BEGIN MATERIAL SHOWN

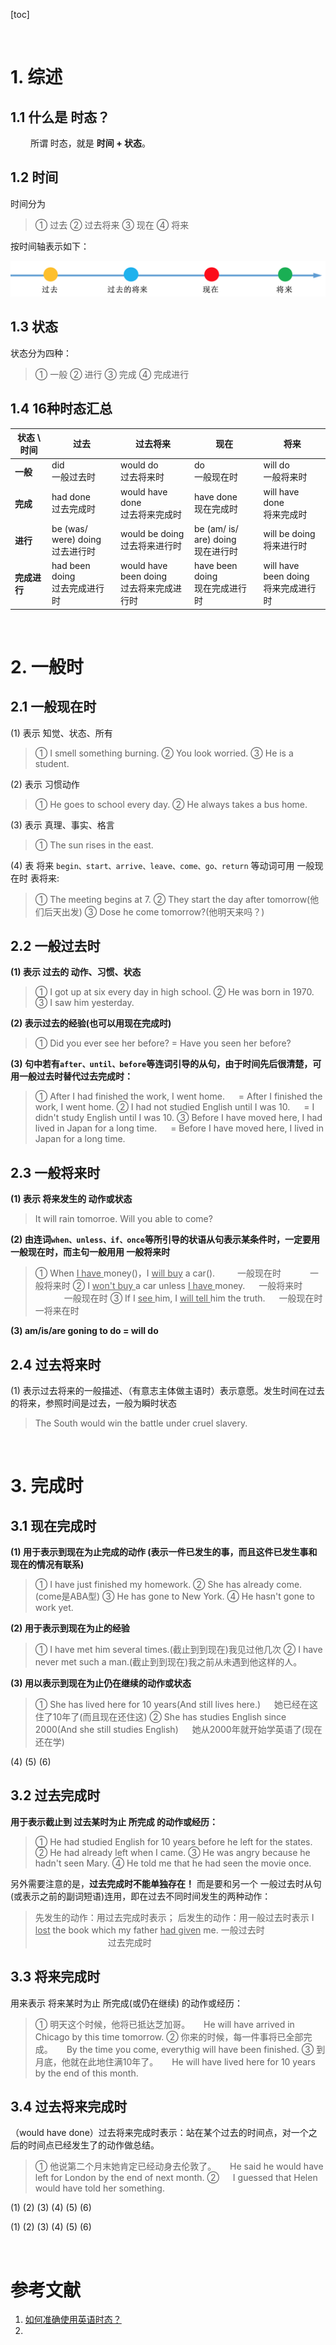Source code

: [toc]






&emsp;
&emsp; 
# 1. 综述
## 1.1 什么是 时态？
&emsp;&emsp; 所谓 时态，就是 **时间 + 状态**。
## 1.2 时间
时间分为
> ① 过去
> ② 过去将来
> ③ 现在
> ④ 将来
>
按时间轴表示如下：
<div align="center"> <img src="./pic/时态的时间轴.png"> </div>

## 1.3 状态
状态分为四种： 
> ① 一般
> ② 进行
> ③ 完成 
> ④ 完成进行
>

## 1.4 16种时态汇总
| 状态 \ 时间  | 过去                                 | 过去将来                                      | 现在                                   | 将来                                     |
| ------------ | ------------------------------------ | --------------------------------------------- | -------------------------------------- | ---------------------------------------- |
| **一般**     | did</br> 一般过去时                  | would do</br> 过去将来时                      | do</br> 一般现在时                     | will do</br> 一般将来时                  |
| **完成**     | had done</br> 过去完成时             | would have done</br> 过去将来完成时           | have done</br> 现在完成时              | will have done</br> 将来完成时           |
| **进行**     | be (was/ were) doing</br> 过去进行时 | would be doing</br> 过去将来进行时            | be (am/ is/ are) doing</br> 现在进行时 | will be doing</br> 将来进行时            |
| **完成进行** | had been doing</br> 过去完成进行时   | would have been doing</br> 过去将来完成进行时 | have been doing</br> 现在完成进行时    | will have been doing</br> 将来完成进行时 |



&emsp;
&emsp; 
# 2. 一般时
## 2.1 一般现在时
(1) 表示 知觉、状态、所有
> ① I smell something burning.
> ② You look worried.
> ③ He is a student.
> 
(2) 表示 习惯动作
> ① He goes to school every day.
> ② He always takes a bus home.
> 
(3) 表示 真理、事实、格言
> ① The sun rises in the east.
> 
(4) 表 将来
`begin、start、arrive、leave、come、go、return` 等动词可用 一般现在时 表将来:
> ① The meeting begins at 7.
> ② They start the day after tomorrow(他们后天出发)
> ③ Dose he come tomorrow?(他明天来吗？)
> 


## 2.2 一般过去时
**(1) 表示 过去的 动作、习惯、状态**
> ① I got up at six every day in high school.
> ② He was born in 1970.
> ③ I saw him yesterday.
> 
**(2)  表示过去的经验(也可以用现在完成时)**
> ① Did you ever see her before? = Have you seen her before?
> 
**(3) 句中若有`after、until、before`等连词引导的从句，由于时间先后很清楚，可用一般过去时替代过去完成时：**
> ① After I had finished the work, I went home. 
> &emsp; = After I finished the work, I went home. 
> ② I had not studied English until I was 10. 
> &emsp; = I didn't study English until I was 10.
> ③ Before I have moved here, I had lived in Japan for a long time.
> &emsp; = Before I have moved here, I lived in Japan for a long time.
> 

## 2.3 一般将来时
**(1) 表示 将来发生的 动作或状态**
> It will rain tomorroe.
> Will you able to come?
> 
**(2) 由连词`when、unless、if、once`等所引导的状语从句表示某条件时，一定要用一般现在时，而主句一般用用 一般将来时**
> ① When <u>I have </u> money()，I <u> will buy</u> a car().
> &emsp;&emsp; 一般现在时 &emsp;&emsp;&emsp;一般将来时
> ② I <u> won't buy </u> a car unless <u> I have </u>money.
> &emsp; 一般将来时 &emsp;&emsp;&emsp; 一般现在时
> ③ If I <u> see </u> him, I <u> will tell </u>  him the truth.
> &emsp; 一般现在时  一将来在时
> 
**(3) am/is/are goning to do = will do**

## 2.4 过去将来时
(1) 表示过去将来的一般描述、（有意志主体做主语时）表示意愿。发生时间在过去的将来，参照时间是过去，一般为瞬时状态
> The South would win the battle under cruel slavery.
> 





&emsp;
&emsp; 
# 3. 完成时
## 3.1 现在完成时
**(1) 用于表示到现在为止完成的动作 (表示一件已发生的事，而且这件已发生事和现在的情况有联系)**
> ① I have just finished my homework.
> ② She has already come.(come是ABA型)
> ③ He has gone to New York.
> ④ He hasn't gone to work yet.
> 
**(2) 用于表示到现在为止的经验**
> ① I have met him several times.(截止到到现在)我见过他几次
> ② I have never met such a man.(截止到到现在)我之前从未遇到他这样的人。
> 
**(3) 用以表示到现在为止仍在继续的动作或状态**
> ① She has lived here for 10 years(And still lives here.)
>  &emsp; 她已经在这住了10年了(而且现在还住这)
> ② She has studies English since 2000(And she still studies English)
> &emsp; 她从2000年就开始学英语了(现在还在学)
> 
(4) 
(5) 
(6) 

## 3.2 过去完成时
**用于表示截止到 过去某时为止 所完成 的动作或经历：**
> ① He had studied English for 10 years before he left for the states.
> ② He had already left when I came.
> ③ He was angry because he hadn't seen Mary.
> ④ He told me that he had seen the movie once.
> 
另外需要注意的是，**过去完成时不能单独存在！** 而是要和另一个 一般过去时从句(或表示之前的副词短语)连用，即在过去不同时间发生的两种动作：
> 先发生的动作：用过去完成时表示；
> 后发生的动作：用一般过去时表示
> I <u>lost</u> the book which my father <u>had given</u> me.
> 一般过去时 &emsp;&emsp;&emsp;&emsp;&emsp;&emsp;&emsp;&emsp; 过去完成时
> 

## 3.3 将来完成时
用来表示 将来某时为止 所完成(或仍在继续) 的动作或经历：
> ① 明天这个时候，他将已抵达芝加哥。
> &emsp; He will have arrived in Chicago by this time tomorrow.
> ② 你来的时候，每一件事将已全部完成。
> &emsp; By the time you come, everythig will have been finished.
> ③ 到月底，他就在此地住满10年了。
> &emsp; He will have lived here for 10 years by the end of this month.
> 

## 3.4 过去将来完成时
（would have done）过去将来完成时表示：站在某个过去的时间点，对一个之后的时间点已经发生了的动作做总结。
> ① 他说第二个月末她肯定已经动身去伦敦了。
> &emsp; He said he would have left for London by the end of next month.
> ② 
> &emsp; I guessed that Helen would have told her something.
> 

(1) 
(2) 
(3) 
(4) 
(5) 
(6) 






(1) 
(2) 
(3) 
(4) 
(5) 
(6) 

&emsp;
&emsp; 
# 参考文献
1. [如何准确使用英语时态？](https://www.zhihu.com/question/31924369)
2.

END MATERIAL SHOWN

> [PROBLEM] Without the pictures, return the listing above from its first line through the line that has "would do</br> 过去将来时".

> [OUTPUT OF THE TASK]
Source code

: [toc]






&emsp;
&emsp; 
# 1. 综述
## 1.1 什么是 时态？
&emsp;&emsp; 所谓 时态，就是 **时间 + 状态**。
## 1.2 时间
时间分为
> ① 过去
> ② 过去将来
> ③ 现在
> ④ 将来
>
按时间轴表示如下：
<div align="center"> <img src="./pic/时态的时间轴.png"> </div>

## 1.3 状态
状态分为四种： 
> ① 一般
> ② 进行
> ③ 完成 
> ④ 完成进行
>

## 1.4 16种时态汇总
| 状态 \ 时间  | 过去                                 | 过去将来                                      | 现在                                   | 将来                                     |
| ------------ | ------------------------------------ | --------------------------------------------- | -------------------------------------- | ---------------------------------------- |
| **一般**     | did</br> 一般过去时                  | would do</br> 过去将来时                      | do</br> 一般现在时                     | will do</br> 一般将来时                  |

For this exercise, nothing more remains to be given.